I was shocked and incensed to read of the case of Habiba Isa who at fourteen is now the ‘wife’ of the sixty four year old Emir of Katsina, Alhaji Abdulmumuni Usman. There are allegations that she was abducted and forcibly converted to Islam. Her marriage was declared valid on three grounds. First, she had reached puberty, evidenced by menstruation. Secondly and thirdly, in front of a council of men, old enough to be her fathers and grandfathers, she had denied being forced to marry the Emir and being forced to convert to Islam.
Horrifying, as it seems, there are actually conditions under which the marriage of a fourteen-year-old girl can be legal in present day Nigeria. Under customary law, there is no age limit for marriage. With the consent of the child and parental consent, the marriage is valid.

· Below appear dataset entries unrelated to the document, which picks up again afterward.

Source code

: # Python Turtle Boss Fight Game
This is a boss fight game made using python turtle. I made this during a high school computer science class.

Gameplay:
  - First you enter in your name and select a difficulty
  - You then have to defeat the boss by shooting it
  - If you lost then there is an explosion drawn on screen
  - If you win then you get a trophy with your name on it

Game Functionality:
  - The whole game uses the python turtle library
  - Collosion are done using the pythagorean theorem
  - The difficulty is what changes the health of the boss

Under Islamic law, once a Muslim child reaches puberty and has the consent of their father or male relative, a marriage is valid. This means that if indeed, Habiba was not abducted or forcefully converted and had her father’s consent, then her marriage would be legal. The Constitution, the supreme law of the country, the only document that can supersede cultural and religious convention, is silent on what is a correct marriageable age.
The Child’s Rights Act passed in 2003 prohibited child marriage (S.21) but sadly, only 26 out of 36 states have adopted this act. Nigeria has ratified the international treaty on the Convention of the Right of the Child and the African Charter on the Rights and Welfare of the Child, both of which state that anyone below 18 is a child. This would imply that the country does not sanction the marriage of children but until there is a constitutional amendment and the constitution speaks unequivocally on the matter of marriageable age, anybody can decide in their house that twelve is old enough to marry.

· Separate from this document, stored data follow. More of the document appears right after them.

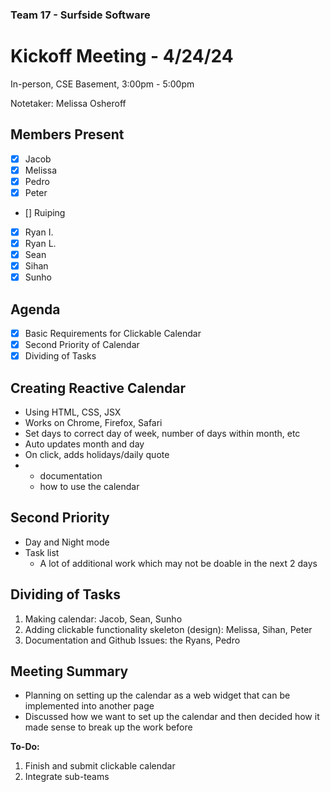 ### Team 17 - Surfside Software
# Kickoff Meeting - 4/24/24
In-person, CSE Basement, 3:00pm - 5:00pm

Notetaker: Melissa Osheroff

## Members Present
- [x] Jacob
- [x] Melissa
- [x] Pedro
- [x] Peter
- [] Ruiping
- [x] Ryan I.
- [x] Ryan L.
- [x] Sean
- [x] Sihan
- [x] Sunho

## Agenda
- [x] Basic Requirements for Clickable Calendar
- [x] Second Priority of Calendar
- [x] Dividing of Tasks

## Creating Reactive Calendar
- Using HTML, CSS, JSX
- Works on Chrome, Firefox, Safari
- Set days to correct day of week, number of days within month, etc
- Auto updates month and day
- On click, adds holidays/daily quote
- - documentation
  - how to use the calendar
  
## Second Priority
- Day and Night mode
- Task list 
  - A lot of additional work which may not be doable in the next 2 days

## Dividing of Tasks
1. Making calendar: Jacob, Sean, Sunho
2. Adding clickable functionality skeleton (design):  Melissa, Sihan, Peter
3. Documentation and Github Issues: the Ryans, Pedro

## Meeting Summary
- Planning on setting up the calendar as a web widget that can be implemented into another page
- Discussed how we want to set up the calendar and then decided how it made sense to break up the work before 

**To-Do:**
1. Finish and submit clickable calendar
2. Integrate sub-teams
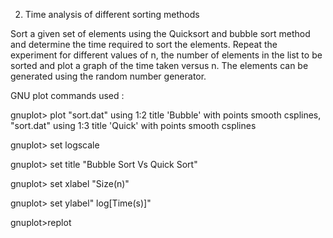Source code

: 2. Time analysis of different sorting methods

Sort a given set of elements using the Quicksort and bubble sort method and
determine the time required to sort the elements. Repeat the experiment for different
values of n, the number of elements in the list to be sorted and plot a graph of the time
taken versus n. The elements can be generated using the random number generator.

GNU plot commands used :

gnuplot> plot "sort.dat" using 1:2 title 'Bubble' with points smooth csplines, "sort.dat" using 1:3 title 'Quick' with points smooth csplines

gnuplot> set logscale

gnuplot> set title "Bubble Sort Vs Quick Sort"

gnuplot> set xlabel "Size(n)"

gnuplot> set ylabel" log[Time(s)]"

gnuplot>replot

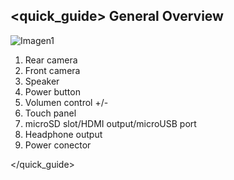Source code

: ## <quick_guide> General Overview

![Imagen1](http://static.energysistem.com/images/manuals/39935/5375ceea665c3.jpg)

1. Rear camera
2. Front camera
3. Speaker
4. Power button
5. Volumen control +/-
6. Touch panel
7. microSD slot/HDMI output/microUSB port
8. Headphone output
9. Power conector

</quick_guide>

Where are our lawmakers? Ben Murray Bruce (Bayelsa East), Dino Melaye (Kogi West), Rẹmi Tinubu (Lagos Central), Godswill Akpabio (Akwa Ibom West), Mustapha Bukar (Katsina North), Abu Ibrahim (Katsina South), Umaru Kurfi (Katsina Central), Mallam Shehu Sani (Kaduna Central), Rose Oko (Cross River North), Gbolahan Dada (Ogun West): where are you?
A woman getting married is cause for celebration, a Bellanaija feature and an instagram hashtag. A fourteen year old girl being ‘married’ is a travesty and causes the creation of another type of hashtag. When will we stop having to use hashtags to free the girls of Nigeria. #BringBackOurGirls. #FreeEse and now Habiba.
#WhenIWas14 I was a child not a bride.